Pakistani newspapers urge action after Musharraf
ISLAMABAD (Reuters) - Pakistani newspapers cheered the resignation of Pervez Musharraf as president and said on Tuesday that the coalition government now had no excuse not to tackle a deteriorating economy and militant violence.
Musharraf quit on Monday to avoid impeachment charges, nearly nine years after the key U.S. ally in its campaign against terrorism took power in a coup.
Many Pakistanis celebrated the departure of the unpopular president, and financial markets rallied on an end to the political wrangling over his fate.
Newspapers also welcomed an end to the confrontation between the president and the coalition government, led by the party of assassinated former prime minister Benazir Bhutto, and said the government now had to turn to the country's problems.
"Determining what the priorities should be is not difficult: militancy, the economy and relations with India and Afghanistan need to be addressed urgently," the Dawn newspaper said.
"Solutions, however, may prove more elusive ... But at the very least, the politicians must show the same purpose and focus in dealing with the problems that they have demonstrated in taking on the president," it said in an editorial.

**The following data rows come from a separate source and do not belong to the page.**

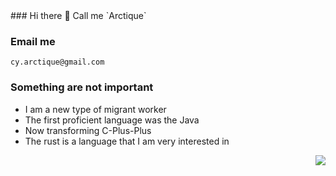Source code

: <!--
**cy-arctique/cy-arctique** is a ✨ _special_ ✨ repository because its `README.md` (this file) appears on your GitHub profile.

Here are some ideas to get you started:

- 🔭 I’m currently working on ...
- 🌱 I’m currently learning ...
- 👯 I’m looking to collaborate on ...
- 🤔 I’m looking for help with ...
- 💬 Ask me about ...
- 📫 How to reach me: ...
- 😄 Pronouns: ...
- ⚡ Fun fact: ...
-->

<div>
### Hi there 👋
Call me `Arctique`

### Email me
`cy.arctique@gmail.com`

### Something are not important
+ I am a new type of migrant worker
+ The first proficient language was the Java
+ Now transforming C-Plus-Plus
+ The rust is a language that I am very interested in
</div>

<img align="right" src="https://github-readme-stats.vercel.app/api?username=cy-arctique&count_private=true&show_icons=true&theme=synthwave">
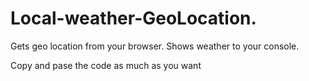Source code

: # Local-weather-GeoLocation.

Gets geo location from your browser.
Shows weather to your console.

Copy and pase the code as much as you want

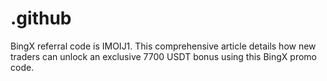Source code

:# .github
BingX referral code is IMOIJ1. This comprehensive article details how new traders can unlock an exclusive 7700 USDT bonus using this BingX promo code. 

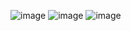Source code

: ![image](https://github.com/wkdtjdwns/Web/assets/128266768/77b88e78-7127-4ddc-8103-c6cf0ebb8dd2)
![image](https://github.com/wkdtjdwns/Web/assets/128266768/f1d4ad54-1f09-4de9-820e-2fea8d0aad62)
![image](https://github.com/wkdtjdwns/Web/assets/128266768/75ec757d-d8a9-47c1-8123-90fbba0dfc1e)
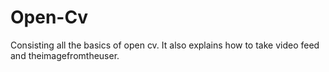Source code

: # Open-Cv
Consisting all the basics of open cv. It also explains how to take video feed and theimagefromtheuser.
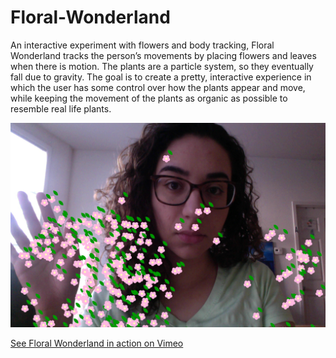 # Floral-Wonderland
An interactive experiment with flowers and body tracking, Floral Wonderland tracks the person’s movements by placing flowers and leaves when there is motion. The plants are a particle system, so they eventually fall due to gravity. The goal is to create a pretty, interactive experience in which the user has some control over how the plants appear and move, while keeping the movement of the plants as organic as possible to resemble real life plants.


![floral wonderland](https://github.com/nicolefallone/Floral-Wonderland/blob/master/floralwonderland.png)

[See Floral Wonderland in action on Vimeo](https://vimeo.com/327712682)
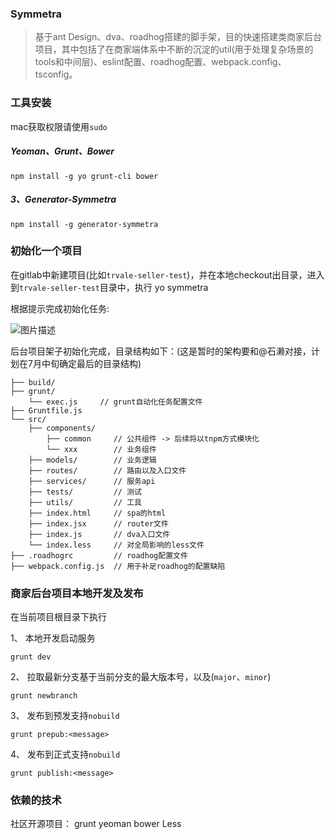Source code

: ### Symmetra

> 基于ant Design、dva、roadhog搭建的脚手架，目的快速搭建类商家后台项目，其中包括了在商家端体系中不断的沉淀的util(用于处理复杂场景的tools和中间层)、eslint配置、roadhog配置、webpack.config、tsconfig。

### 工具安装

mac获取权限请使用`sudo`

##### Yeoman、Grunt、Bower

    npm install -g yo grunt-cli bower

##### 3、Generator-Symmetra

    npm install -g generator-symmetra

### 初始化一个项目

在gitlab中新建项目(比如`trvale-seller-test`)，并在本地checkout出目录，进入到`trvale-seller-test`目录中，执行
    yo symmetra

根据提示完成初始化任务:

![图片描述][1]

后台项目架子初始化完成，目录结构如下：(这是暂时的架构要和@石濑对接，计划在7月中旬确定最后的目录结构)


    ├── build/
    ├── grunt/
        └── exec.js     // grunt自动化任务配置文件
    ├── Gruntfile.js
    └── src/
        ├── components/
            ├── common     // 公共组件 -> 后续将以tnpm方式模块化
            └── xxx        // 业务组件
        ├── models/        // 业务逻辑
        ├── routes/        // 路由以及入口文件
        ├── services/      // 服务api
        ├── tests/         // 测试
        ├── utils/         // 工具
        ├── index.html     // spa的html
        ├── index.jsx      // router文件
        ├── index.js       // dva入口文件
        └── index.less     // 对全局影响的less文件
    ├── .roadhogrc         // roadhog配置文件
    ├── webpack.config.js  // 用于补足roadhog的配置缺陷

### 商家后台项目本地开发及发布

在当前项目根目录下执行

1、 本地开发启动服务

    grunt dev

2、 拉取最新分支基于当前分支的最大版本号，以及(`major`、`minor`)

    grunt newbranch

3、 发布到预发支持`nobuild`

    grunt prepub:<message>

4、 发布到正式支持`nobuild`

    grunt publish:<message>

### 依赖的技术

社区开源项目：
grunt
yeoman
bower
Less

  [1]: https://img.alicdn.com/tfs/TB1mV_.SXXXXXb5XpXXXXXXXXXX-1140-1068.png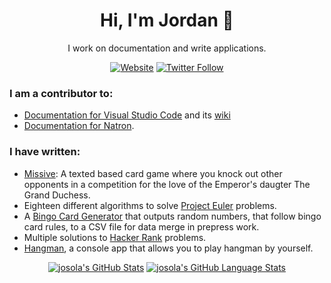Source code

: <div align="center">
  
  <h1> Hi, I'm Jordan 👋 </h1>
  
  I work on documentation and write applications.
  
  [![Website](https://img.shields.io/website?label=Website&style=for-the-badge&url=http://www.jordansola.com)](http://www.jordansola.com)
  [![Twitter Follow](https://img.shields.io/twitter/follow/NadrojAlos?color=1DA1F2&logo=twitter&style=for-the-badge)](https://twitter.com/intent/follow?original_referer=https%3A%2F%2Fgithub.com%2Ffmbnicola&screen_name=NadrojAlos)
  
</div>

### I am a contributor to:

- [Documentation for Visual Studio Code](https://github.com/microsoft/vscode-docs) and its [wiki](https://github.com/microsoft/vscode-wiki)
- [Documentation for Natron](https://github.com/NatronGitHub/Natron).

### I have written:

- [Missive](https://github.com/josola/missive): A texted based card game where you knock out other opponents in a competition for the love of the Emperor's daugter The Grand Duchess.
- Eighteen different algorithms to solve [Project Euler](https://github.com/josola/project-euler) problems.
- A [Bingo Card Generator](https://github.com/josola/bingo-card-generator) that outputs random numbers, that follow bingo card rules, to a CSV file for data merge in prepress work.
- Multiple solutions to [Hacker Rank](https://github.com/josola/HackerRank-Solutions) problems.
- [Hangman](https://github.com/josola/Hangman), a console app that allows you to play hangman by yourself.

<div align="center">
  
  [![josola's GitHub Stats](https://github-readme-stats.vercel.app/api/?username=josola&count_private=true&theme=tokyonight&showicons=true)]()
  [![josola's GitHub Language Stats](https://github-readme-stats.vercel.app/api/top-langs/?username=josola&layout=compact&theme=tokyonight)]()
  
</div>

Dawn said the restoration of judges Musharraf purged last year and the election of a new president had to be addressed immediately.
Both issues could prove divisive for the coalition dominated by two old rival parties, Bhutto's Pakistan People's Party and the party of former prime minister Nawaz Sharif.
"The coalition must quickly nominate and elect a joint candidate as president and avoid lengthy political bargaining," Dawn said.
The News newspaper, a fierce critic of Musharraf, said the former president had been unable to acknowledges his mistakes.
However, it said his era did include important success, including expanding the role for women in the public sphere, improving the lot of minorities and a thriving private media.
The newspaper also praised the powerful army for not intervening to back up its old boss, and said Musharraf's resignation brought hope.
"It is time for the elected government to show people their ballots were not wasted," the News said.
"The coalition partners must demonstrate they are capable of insightful leadership, political wisdom and can live up to the task of guiding the country ... With Musharraf gone they no longer have an excuse for failure."
The Urdu-language Jang newspaper called for an end to the "politics of revenge and hatred".
"The coalition has won an important battle so it has to work on an emergency basis to resolve the economic crisis and the announcement of a relief package for the people should be a government priority," it said.
The English-language Daily Times said it was too early for a definitive judgment on Musharraf.
"His legacy is undeniably there and the good that he did must stand, even though this is too emotional and passionate a moment to dwell on it with any degree of objectivity," it said.
Questions still hang over Musharraf's fate. There has been no word on whether he will get immunity from prosecution and be allowed to live freely in Pakistan although Musharraf said in his resignation speech he was asking for nothing.
"The fact that he did not bad-mouth the government in his speech should enable him to live in peace in Pakistan. But whether this will be possible or not still remains to be seen," the Daily Times said.